Looking at the U.S. market from a fundamental perspective, concerns about a slowdown in the global economy due to the spread of the new coronavirus, the lack of creditworthiness of banks in the EU and the political situation, the trade friction between the U.S. and China, and problems in North Korea have receded, but risk factors include interest rate hikes in the U.S., rising long-term interest rates, rising oil prices, turmoil in financial markets due to the bursting of the real estate bubble and credit crunch in China, and geopolitical risks in the Middle East and Ukraine and East Asia.

 

Recent LIBOR rates have been on an upward trend and require continued attention.
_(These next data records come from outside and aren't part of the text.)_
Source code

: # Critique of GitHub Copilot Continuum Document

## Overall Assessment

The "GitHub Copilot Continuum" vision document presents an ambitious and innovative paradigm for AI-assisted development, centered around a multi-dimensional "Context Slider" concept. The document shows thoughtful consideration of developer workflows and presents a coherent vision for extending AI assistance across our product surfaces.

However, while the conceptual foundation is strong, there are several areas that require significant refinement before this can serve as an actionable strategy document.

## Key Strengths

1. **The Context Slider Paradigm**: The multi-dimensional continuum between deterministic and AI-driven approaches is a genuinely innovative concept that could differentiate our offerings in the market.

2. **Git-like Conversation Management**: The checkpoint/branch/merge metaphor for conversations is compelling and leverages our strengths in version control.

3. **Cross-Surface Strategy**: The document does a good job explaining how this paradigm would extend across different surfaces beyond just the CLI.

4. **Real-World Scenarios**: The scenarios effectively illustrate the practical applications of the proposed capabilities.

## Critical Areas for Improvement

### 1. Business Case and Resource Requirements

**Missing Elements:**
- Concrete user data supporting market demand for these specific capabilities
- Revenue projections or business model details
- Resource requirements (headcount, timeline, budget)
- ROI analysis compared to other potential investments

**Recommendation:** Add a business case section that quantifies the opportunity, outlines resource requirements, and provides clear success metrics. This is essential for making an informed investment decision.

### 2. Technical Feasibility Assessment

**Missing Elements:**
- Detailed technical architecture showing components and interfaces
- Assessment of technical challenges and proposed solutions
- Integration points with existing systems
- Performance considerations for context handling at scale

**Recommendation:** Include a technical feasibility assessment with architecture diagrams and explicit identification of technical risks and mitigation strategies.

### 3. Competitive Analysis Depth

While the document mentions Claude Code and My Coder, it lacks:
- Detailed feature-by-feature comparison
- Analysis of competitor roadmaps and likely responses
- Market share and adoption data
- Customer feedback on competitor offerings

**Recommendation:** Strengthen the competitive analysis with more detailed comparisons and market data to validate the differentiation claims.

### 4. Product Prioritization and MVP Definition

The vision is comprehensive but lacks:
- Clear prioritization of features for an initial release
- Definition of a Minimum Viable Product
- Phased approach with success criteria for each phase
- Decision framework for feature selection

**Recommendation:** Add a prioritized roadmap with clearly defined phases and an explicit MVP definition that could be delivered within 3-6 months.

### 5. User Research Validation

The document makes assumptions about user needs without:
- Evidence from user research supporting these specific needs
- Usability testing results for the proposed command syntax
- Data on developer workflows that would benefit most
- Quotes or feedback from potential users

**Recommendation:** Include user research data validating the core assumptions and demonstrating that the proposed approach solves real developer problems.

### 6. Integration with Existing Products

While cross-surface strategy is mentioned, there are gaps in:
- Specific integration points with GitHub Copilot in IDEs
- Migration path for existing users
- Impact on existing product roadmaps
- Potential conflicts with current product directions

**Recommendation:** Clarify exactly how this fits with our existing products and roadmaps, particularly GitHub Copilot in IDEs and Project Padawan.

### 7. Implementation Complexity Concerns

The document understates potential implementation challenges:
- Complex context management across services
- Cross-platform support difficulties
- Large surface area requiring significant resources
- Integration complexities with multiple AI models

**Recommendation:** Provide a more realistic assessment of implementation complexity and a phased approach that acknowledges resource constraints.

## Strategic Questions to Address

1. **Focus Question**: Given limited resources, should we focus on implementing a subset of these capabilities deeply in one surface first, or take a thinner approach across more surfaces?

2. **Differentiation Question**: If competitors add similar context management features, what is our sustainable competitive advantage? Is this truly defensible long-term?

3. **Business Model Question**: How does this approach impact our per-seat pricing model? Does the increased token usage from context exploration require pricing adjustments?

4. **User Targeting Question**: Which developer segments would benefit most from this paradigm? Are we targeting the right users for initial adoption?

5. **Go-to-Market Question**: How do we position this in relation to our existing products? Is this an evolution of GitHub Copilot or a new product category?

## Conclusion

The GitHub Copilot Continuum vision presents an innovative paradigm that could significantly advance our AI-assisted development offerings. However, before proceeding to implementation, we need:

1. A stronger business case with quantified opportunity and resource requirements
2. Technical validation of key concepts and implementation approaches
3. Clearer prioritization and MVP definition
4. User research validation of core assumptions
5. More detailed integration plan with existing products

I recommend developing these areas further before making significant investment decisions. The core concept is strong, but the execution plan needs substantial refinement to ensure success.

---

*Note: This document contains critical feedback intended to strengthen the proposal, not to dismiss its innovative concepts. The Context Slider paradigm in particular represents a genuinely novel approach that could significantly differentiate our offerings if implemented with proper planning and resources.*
Even in March 2020, the LIBOR rate rose despite a decline in short-term interest rates, raising awareness of the possibility of renewed financial instability.

 

On the other hand, favorable factors include large-scale economic measures by the US government. In addition to the Bank of Japan's monetary easing measures, including the setting of a 2% inflation target, the introduction of negative interest rates and unlimited purchases of government bonds and ETFs of up to 12 trillion yen, there are also economic measures by the Japanese government. In addition, the EU's establishment of a 92 trillion yen Corona Recovery Fund and the ECB's deepening of negative interest rates and continuation of quantitative easing. However, the ECB and the Fed have decided to reduce their bond purchases and are looking for a time to raise interest rates.

 

From a technical standpoint, the U.S. market is in a medium-term no trend and a short-term no trend. The Japanese market is in a medium-term down trend and in a short-term down trend.

 

An analysis of the currency markets shows that the yen was moving gently higher in 2020, but has reversed course to weaker in 2021. This week, we expect the yen to be in the range of 115 to 116yen.

 

This week, the U.S., China, India, and Brazil will release their inflation rates for December, while GDP for the U.K. and Germany, and industrial production for the U.S., Eurozone, India, and Mexico will be in focus. Other important data include retail sales and consumer confidence in the US, current account balance and producer prices in Japan, and trade balance and retail sales in Australia.

 

Last week, the Nikkei 225 fell below the expected range. The upper price matched the assumed line and the lower price was about 310 yen below the assumed line. The expected range of the Nikkei 225 for this week is between the upper Bollinger Band +1σ (currently around 28990 yen) and the lower Bollinger Band -2σ (currently around 27820 yen).

 

This week will be a critical time for the market to bounce back to or below the lower limit of the triangle.